= Xan Phillips =

American poet and visual artist

Xan Forest Phillips is an American poet and visual artist from rural Ohio.

== Education ==
In 2014, Phillips received a Bachelor of Arts from Oberlin College, where he majored in Creative Writing and minored in Africana Studies. While at Oberlin, he completed a two-year research fellowship in Black Poetics.

He received a Master of Fine Arts in Poetry from Virginia Tech in 2016.

== Writing ==
Phillips’ poetry has been featured in BOMB, Poets.org, Virginia Quarterly Review, The Offing, The Journal, Nashville Review, Ninth Letter, and Best Experimental Writing.

== Painting ==
Phillips' painting has appeared in The Kenyon Review, Poetry Project, and American Poets Magazine.

== Awards and distinctions ==
Phillips has received fellowships from Oberlin College, Cave Canem (2016–2017), The Conversation Literary Festival (2018), Callaloo, the Wisconsin Institute for Creative Writing (2019–2020), Brown University (2020–2021), and University of Pittsburgh's Center for African American Poetry and Poetics (2021–2023).

In 2020, he received Lambda Literary's Judith A. Markowitz Award for Exceptional New LGBTQ Writers.

In 2024, Phillips was announced as the 2024-2026 Anisfield-Wolf Fellow in Writing & Publishing at Cleveland State University.

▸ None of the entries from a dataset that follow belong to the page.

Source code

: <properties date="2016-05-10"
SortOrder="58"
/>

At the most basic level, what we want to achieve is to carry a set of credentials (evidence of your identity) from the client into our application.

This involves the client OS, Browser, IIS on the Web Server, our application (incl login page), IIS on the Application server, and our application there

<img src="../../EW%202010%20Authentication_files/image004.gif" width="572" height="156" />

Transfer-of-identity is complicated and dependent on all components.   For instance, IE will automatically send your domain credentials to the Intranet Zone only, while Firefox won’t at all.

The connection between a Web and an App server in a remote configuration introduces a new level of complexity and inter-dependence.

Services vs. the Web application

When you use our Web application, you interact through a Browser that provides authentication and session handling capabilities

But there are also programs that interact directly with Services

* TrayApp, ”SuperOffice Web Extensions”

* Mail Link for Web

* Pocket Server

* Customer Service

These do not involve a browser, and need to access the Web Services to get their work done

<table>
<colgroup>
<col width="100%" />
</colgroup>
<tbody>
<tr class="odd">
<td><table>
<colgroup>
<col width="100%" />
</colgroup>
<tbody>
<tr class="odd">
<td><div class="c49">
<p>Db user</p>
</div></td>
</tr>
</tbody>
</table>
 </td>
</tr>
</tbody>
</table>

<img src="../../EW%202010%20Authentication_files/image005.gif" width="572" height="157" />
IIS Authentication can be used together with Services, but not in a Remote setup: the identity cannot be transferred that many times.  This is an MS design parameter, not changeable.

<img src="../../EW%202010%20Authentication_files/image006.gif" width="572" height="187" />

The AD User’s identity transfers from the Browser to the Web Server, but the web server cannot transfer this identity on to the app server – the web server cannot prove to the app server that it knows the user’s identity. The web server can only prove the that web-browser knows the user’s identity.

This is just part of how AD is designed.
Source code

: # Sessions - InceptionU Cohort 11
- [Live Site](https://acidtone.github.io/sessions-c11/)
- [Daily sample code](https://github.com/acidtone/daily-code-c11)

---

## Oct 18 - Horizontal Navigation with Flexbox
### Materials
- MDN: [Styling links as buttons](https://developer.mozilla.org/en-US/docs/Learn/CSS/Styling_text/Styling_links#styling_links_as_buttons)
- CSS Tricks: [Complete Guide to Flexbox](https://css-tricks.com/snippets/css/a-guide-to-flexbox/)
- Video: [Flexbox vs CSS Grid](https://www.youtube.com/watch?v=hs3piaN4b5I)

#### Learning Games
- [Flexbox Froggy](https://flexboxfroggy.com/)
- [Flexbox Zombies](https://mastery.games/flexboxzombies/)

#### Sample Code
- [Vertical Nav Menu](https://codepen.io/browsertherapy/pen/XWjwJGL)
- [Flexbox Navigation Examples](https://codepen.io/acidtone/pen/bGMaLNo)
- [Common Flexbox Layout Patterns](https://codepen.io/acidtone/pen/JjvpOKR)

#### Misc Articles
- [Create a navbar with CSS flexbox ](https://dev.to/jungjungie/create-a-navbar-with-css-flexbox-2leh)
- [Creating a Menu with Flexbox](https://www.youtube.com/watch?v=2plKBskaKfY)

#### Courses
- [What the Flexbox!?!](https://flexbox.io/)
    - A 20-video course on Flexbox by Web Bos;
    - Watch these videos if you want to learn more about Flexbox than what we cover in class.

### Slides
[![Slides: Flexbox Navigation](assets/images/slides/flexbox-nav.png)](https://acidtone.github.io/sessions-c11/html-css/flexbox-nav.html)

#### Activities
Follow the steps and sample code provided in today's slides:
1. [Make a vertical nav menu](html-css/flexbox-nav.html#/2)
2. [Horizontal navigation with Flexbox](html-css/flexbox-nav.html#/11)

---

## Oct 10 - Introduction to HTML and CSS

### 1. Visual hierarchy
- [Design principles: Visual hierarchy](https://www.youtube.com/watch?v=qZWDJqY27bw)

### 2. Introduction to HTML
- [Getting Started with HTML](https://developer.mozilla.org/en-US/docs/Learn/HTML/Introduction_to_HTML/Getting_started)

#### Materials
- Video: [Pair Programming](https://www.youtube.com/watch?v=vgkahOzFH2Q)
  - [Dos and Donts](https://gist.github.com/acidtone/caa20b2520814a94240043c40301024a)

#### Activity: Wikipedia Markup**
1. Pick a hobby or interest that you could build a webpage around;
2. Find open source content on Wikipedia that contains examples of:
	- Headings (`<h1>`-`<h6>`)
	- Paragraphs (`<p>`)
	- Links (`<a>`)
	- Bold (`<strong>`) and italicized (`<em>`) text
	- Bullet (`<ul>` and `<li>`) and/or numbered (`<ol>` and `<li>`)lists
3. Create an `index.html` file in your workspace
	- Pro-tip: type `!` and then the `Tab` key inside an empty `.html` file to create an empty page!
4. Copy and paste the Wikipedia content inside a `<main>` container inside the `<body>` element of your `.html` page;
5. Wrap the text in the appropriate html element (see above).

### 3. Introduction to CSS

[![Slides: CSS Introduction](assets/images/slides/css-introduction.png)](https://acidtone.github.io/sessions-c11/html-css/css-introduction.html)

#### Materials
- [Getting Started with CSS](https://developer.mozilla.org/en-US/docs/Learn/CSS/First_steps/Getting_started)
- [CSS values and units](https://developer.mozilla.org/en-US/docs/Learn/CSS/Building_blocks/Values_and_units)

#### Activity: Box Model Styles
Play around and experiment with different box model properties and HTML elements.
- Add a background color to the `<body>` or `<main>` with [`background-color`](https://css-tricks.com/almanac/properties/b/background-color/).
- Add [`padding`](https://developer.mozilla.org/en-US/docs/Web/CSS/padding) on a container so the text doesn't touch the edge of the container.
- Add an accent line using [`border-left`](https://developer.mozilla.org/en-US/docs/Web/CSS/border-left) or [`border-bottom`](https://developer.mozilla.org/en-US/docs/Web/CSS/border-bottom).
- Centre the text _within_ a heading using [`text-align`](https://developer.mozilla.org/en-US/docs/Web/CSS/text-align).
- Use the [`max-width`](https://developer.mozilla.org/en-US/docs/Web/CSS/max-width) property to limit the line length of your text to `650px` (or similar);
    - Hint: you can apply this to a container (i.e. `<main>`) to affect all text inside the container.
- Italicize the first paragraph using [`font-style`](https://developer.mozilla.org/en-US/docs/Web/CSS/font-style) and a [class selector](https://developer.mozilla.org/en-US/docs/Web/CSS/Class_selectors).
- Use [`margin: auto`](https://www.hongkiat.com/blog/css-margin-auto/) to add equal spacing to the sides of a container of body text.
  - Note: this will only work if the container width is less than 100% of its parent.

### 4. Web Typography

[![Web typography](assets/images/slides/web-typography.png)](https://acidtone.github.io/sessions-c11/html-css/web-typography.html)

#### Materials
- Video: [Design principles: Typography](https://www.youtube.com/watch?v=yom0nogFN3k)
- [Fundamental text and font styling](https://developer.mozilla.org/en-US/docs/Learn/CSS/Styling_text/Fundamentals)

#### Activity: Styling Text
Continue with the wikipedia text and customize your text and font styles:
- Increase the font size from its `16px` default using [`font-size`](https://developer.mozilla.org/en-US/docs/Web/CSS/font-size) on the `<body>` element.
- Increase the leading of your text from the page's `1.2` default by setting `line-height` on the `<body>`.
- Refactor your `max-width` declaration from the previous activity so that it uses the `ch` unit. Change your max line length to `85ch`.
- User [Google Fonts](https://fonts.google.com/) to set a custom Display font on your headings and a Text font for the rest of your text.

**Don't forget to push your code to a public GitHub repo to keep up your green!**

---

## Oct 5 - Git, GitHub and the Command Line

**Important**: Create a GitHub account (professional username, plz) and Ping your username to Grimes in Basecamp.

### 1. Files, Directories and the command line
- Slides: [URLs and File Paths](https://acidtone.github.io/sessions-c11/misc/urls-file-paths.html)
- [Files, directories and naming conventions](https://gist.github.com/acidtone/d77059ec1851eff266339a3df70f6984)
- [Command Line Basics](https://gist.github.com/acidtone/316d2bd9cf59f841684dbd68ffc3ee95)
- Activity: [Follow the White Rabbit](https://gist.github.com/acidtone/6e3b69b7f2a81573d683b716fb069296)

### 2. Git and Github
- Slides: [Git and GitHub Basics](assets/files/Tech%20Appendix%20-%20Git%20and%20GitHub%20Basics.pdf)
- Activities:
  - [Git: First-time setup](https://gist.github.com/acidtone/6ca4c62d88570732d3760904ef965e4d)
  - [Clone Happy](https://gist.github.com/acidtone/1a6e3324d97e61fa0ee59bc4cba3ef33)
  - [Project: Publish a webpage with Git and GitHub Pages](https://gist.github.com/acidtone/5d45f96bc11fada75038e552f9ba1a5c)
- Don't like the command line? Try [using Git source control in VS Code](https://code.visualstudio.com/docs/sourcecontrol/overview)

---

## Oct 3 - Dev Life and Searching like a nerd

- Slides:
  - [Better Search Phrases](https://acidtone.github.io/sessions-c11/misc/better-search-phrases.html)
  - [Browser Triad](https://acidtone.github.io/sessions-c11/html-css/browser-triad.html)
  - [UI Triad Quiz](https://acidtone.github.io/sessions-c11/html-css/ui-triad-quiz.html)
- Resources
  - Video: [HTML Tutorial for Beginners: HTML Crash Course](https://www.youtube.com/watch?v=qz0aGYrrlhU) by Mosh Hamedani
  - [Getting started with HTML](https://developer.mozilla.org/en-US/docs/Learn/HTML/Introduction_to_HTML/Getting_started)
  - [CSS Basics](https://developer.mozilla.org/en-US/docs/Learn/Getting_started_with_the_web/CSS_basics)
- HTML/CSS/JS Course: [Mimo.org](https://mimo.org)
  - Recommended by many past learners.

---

Awards for Phillips' writing
| Year | Work | Award / Honor | Result | Ref. |
|---|---|---|---|---|
| 2021 | HULL | Whiting Award for Poetry | Winner |  |
| 2016 | Reasons for Smoking | The Seattle Review Chapbook Contest | Winner |  |
| 2016 | "For a Burial Free of Sharks" | Gigantic Sequins Contest for Poetry | Winner |  |

== Publications ==

- Reasons for Smoking (2018)
- Hull (2019)

=== Anthology contributions ===

- Bettering American Poetry Volume 2, edited by Amy King, Jayy Dodd, Camile Rankine, Muriel Leung, Sarah Clark, Michael Wasson, Joshua Jennifer Espinoza, and Héctor Ramírez (2017)
- Furious Flower: Seeding the Future of African American Poetry, edited by Joanne V. Gabbin and Lauren K. Alleyne (2019)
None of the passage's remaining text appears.